Через пару часов по деревне побежали посыльные, собирая солдат на перекличку. В последнее время таковые проводились не слишком часто и зачастую сводились к тому, что унтера и ефрейторы отмечали своих подчиненных на месте, а потом докладывали фельдфебелю. Но на сей раз перекличку проводил сам Фищенко в присутствии подпоручика Завадского. Взяв в руки список, он громко выкрикивал фамилии и, услышав в ответ «я», отмечал ответившего крестиком.

– Бородин!

– Я!

– Беспалый!

– Я!

– Будищев!

– Будищев, твою мать!

– Нигде не видать, господин фельдфебель!

– А Шматов?

– И он тоже.

– Самовольная отлучка?

– Видать с вольноперами ушли!

– Так, может, их тоже отпустили? – нахмурился Фищенко.

– Никак нет, только барчуков.

– Тьфу ты черт, прости Господи! Не было печали…

– Будем искать? – с готовностью в голосе спросил Хитров.

– А ты чего радуешься? – вскипел фельдфебель. – Твои подчиненные – твой и ответ!

– Я давно докладывал, что не надежный этот Будищев!

– Ладно, закончим перекличку, а то, может, еще кого нелегкая унесла.

Но не успели они продолжить, как перед ротой появились запыхавшиеся Дмитрий с Федором.

– Разрешите встать в строй, господин фельдфебель?

– Где вас носило, обормоты?

– Так это, вы же сами велели Шматову сапоги справить…

– Что?

– Ну, да, так и сказали, дескать, хоть из-под земли, но достань, не позорь роту!

– И как, достали?

– Так вот, будьте любезны, в лучшем виде!

Действительно, на ногах испуганного солдата вместо всегдашних опорок красовались новенькие сапоги. Может, и не совсем такие, как утерянные на достопамятном смотре, но все же вполне годные.
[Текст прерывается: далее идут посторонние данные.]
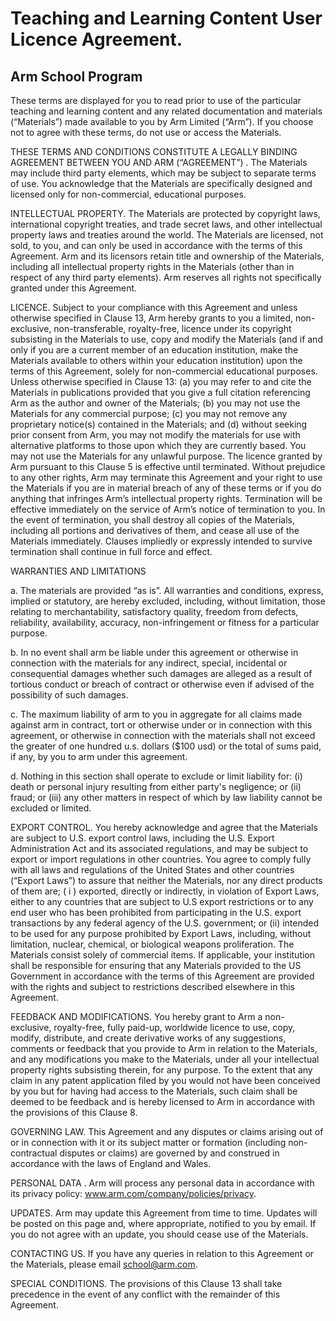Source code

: # Teaching and Learning Content User Licence Agreement.
## Arm School Program
These terms are displayed for you to read prior to use of the particular teaching and learning content and any related documentation and materials (“Materials”) made available to you by Arm Limited (“Arm”). If you choose not to agree with these terms, do not use or access the Materials.

THESE TERMS AND CONDITIONS CONSTITUTE A LEGALLY BINDING AGREEMENT BETWEEN YOU AND ARM (“AGREEMENT”) . The Materials may include third party elements, which may be subject to separate terms of use. You acknowledge that the Materials are specifically designed and licensed only for non-commercial, educational purposes.

INTELLECTUAL PROPERTY. The Materials are protected by copyright laws, international copyright treaties, and trade secret laws, and other intellectual property laws and treaties around the world. The Materials are licensed, not sold, to you, and can only be used in accordance with the terms of this Agreement. Arm and its licensors retain title and ownership of the Materials, including all intellectual property rights in the Materials (other than in respect of any third party elements). Arm reserves all rights not specifically granted under this Agreement.

LICENCE. Subject to your compliance with this Agreement and unless otherwise specified in Clause 13, Arm hereby grants to you a limited, non-exclusive, non-transferable, royalty-free, licence under its copyright subsisting in the Materials to use, copy and modify the Materials (and if and only if you are a current member of an education institution, make the Materials available to others within your education institution) upon the terms of this Agreement, solely for non-commercial educational purposes. Unless otherwise specified in Clause 13: (a) you may refer to and cite the Materials in publications provided that you give a full citation referencing Arm as the author and owner of the Materials; (b) you may not use the Materials for any commercial purpose; (c) you may not remove any proprietary notice(s) contained in the Materials; and (d) without seeking prior consent from Arm, you may not modify the materials for use with alternative platforms to those upon which they are currently based. You may not use the Materials for any unlawful purpose. The licence granted by Arm pursuant to this Clause 5 is effective until terminated. Without prejudice to any other rights, Arm may terminate this Agreement and your right to use the Materials if you are in material breach of any of these terms or if you do anything that infringes Arm’s intellectual property rights. Termination will be effective immediately on the service of Arm’s notice of termination to you. In the event of termination, you shall destroy all copies of the Materials, including all portions and derivatives of them, and cease all use of the Materials immediately. Clauses impliedly or expressly intended to survive termination shall continue in full force and effect.

WARRANTIES AND LIMITATIONS

a. The materials are provided “as is”. All warranties and conditions, express, implied or statutory, are hereby excluded, including, without limitation, those relating to merchantability, satisfactory quality, freedom from defects, reliability, availability, accuracy, non-infringement or fitness for a particular purpose.

b. In no event shall arm be liable under this agreement or otherwise in connection with the materials for any indirect, special, incidental or consequential damages whether such damages are alleged as a result of tortious conduct or breach of contract or otherwise even if advised of the possibility of such damages.

c. The maximum liability of arm to you in aggregate for all claims made against arm in contract, tort or otherwise under or in connection with this agreement, or otherwise in connection with the materials shall not exceed the greater of one hundred u.s. dollars ($100 usd) or the total of sums paid, if any, by you to arm under this agreement.

d. Nothing in this section shall operate to exclude or limit liability for: (i) death or personal injury resulting from either party's negligence; or (ii) fraud; or (iii) any other matters in respect of which by law liability cannot be excluded or limited.

EXPORT CONTROL. You hereby acknowledge and agree that the Materials are subject to U.S. export control laws, including the U.S. Export Administration Act and its associated regulations, and may be subject to export or import regulations in other countries. You agree to comply fully with all laws and regulations of the United States and other countries (“Export Laws”) to assure that neither the Materials, nor any direct products of them are; ( i ) exported, directly or indirectly, in violation of Export Laws, either to any countries that are subject to U.S export restrictions or to any end user who has been prohibited from participating in the U.S. export transactions by any federal agency of the U.S. government; or (ii) intended to be used for any purpose prohibited by Export Laws, including, without limitation, nuclear, chemical, or biological weapons proliferation. The Materials consist solely of commercial items. If applicable, your institution shall be responsible for ensuring that any Materials provided to the US Government in accordance with the terms of this Agreement are provided with the rights and subject to restrictions described elsewhere in this Agreement.

FEEDBACK AND MODIFICATIONS. You hereby grant to Arm a non-exclusive, royalty-free, fully paid-up, worldwide licence to use, copy, modify, distribute, and create derivative works of any suggestions, comments or feedback that you provide to Arm in relation to the Materials, and any modifications you make to the Materials, under all your intellectual property rights subsisting therein, for any purpose. To the extent that any claim in any patent application filed by you would not have been conceived by you but for having had access to the Materials, such claim shall be deemed to be feedback and is hereby licensed to Arm in accordance with the provisions of this Clause 8.

GOVERNING LAW. This Agreement and any disputes or claims arising out of or in connection with it or its subject matter or formation (including non-contractual disputes or claims) are governed by and construed in accordance with the laws of England and Wales.

PERSONAL DATA . Arm will process any personal data in accordance with its privacy policy: www.arm.com/company/policies/privacy.

UPDATES. Arm may update this Agreement from time to time. Updates will be posted on this page and, where appropriate, notified to you by email. If you do not agree with an update, you should cease use of the Materials.

CONTACTING US. If you have any queries in relation to this Agreement or the Materials, please email school@arm.com.

SPECIAL CONDITIONS.  The provisions of this Clause 13 shall take precedence in the event of any conflict with the remainder of this Agreement.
– Это где же ты их раздобыл? – прищурился Фищенко.

– Как и велено было – под землей! – невозмутимо отрапортовал Будищев. – От того и сразу сигнал о перекличке не расслышали.

– Отставить веселье, – вмешался Завадский, услышавший смешки в строю, – продолжайте перекличку, а опоздавших накажите своей властью.

– Так точно, ваше благородие! – вытянулся старый служака. – Будьте покойны, не возрадуются.

После построения фельдфебель подозвал к себе провинившихся и, не долго думая, отпустил Шматову крепкого леща, от которого тот отлетел в сторону. Затем обернулся к Будищеву и с угрозой в голосе спросил:

– А теперь говори как на духу, где были?

– Сапоги искали, – стиснув зубы, ответил Дмитрий, держа руки по швам.

– Вместе со студентами?

– Они нас только подвезли немного.

– Куда подвезли?

– До соседней деревни. Тамошний сапожник взялся сапоги Шматову стачать недорого.

– Тьфу! Не могли в Семеновке сговориться?

Весь вид Будищева выражал искреннее раскаяние, дескать, не догадались. Фельдфебель в ответ только покачал головой, потом показал провинившимся два пальца, показывая, сколько каждый получит внеочередных караулов, и махнул рукой.

– Ступайте, да смотрите больше не попадайтесь!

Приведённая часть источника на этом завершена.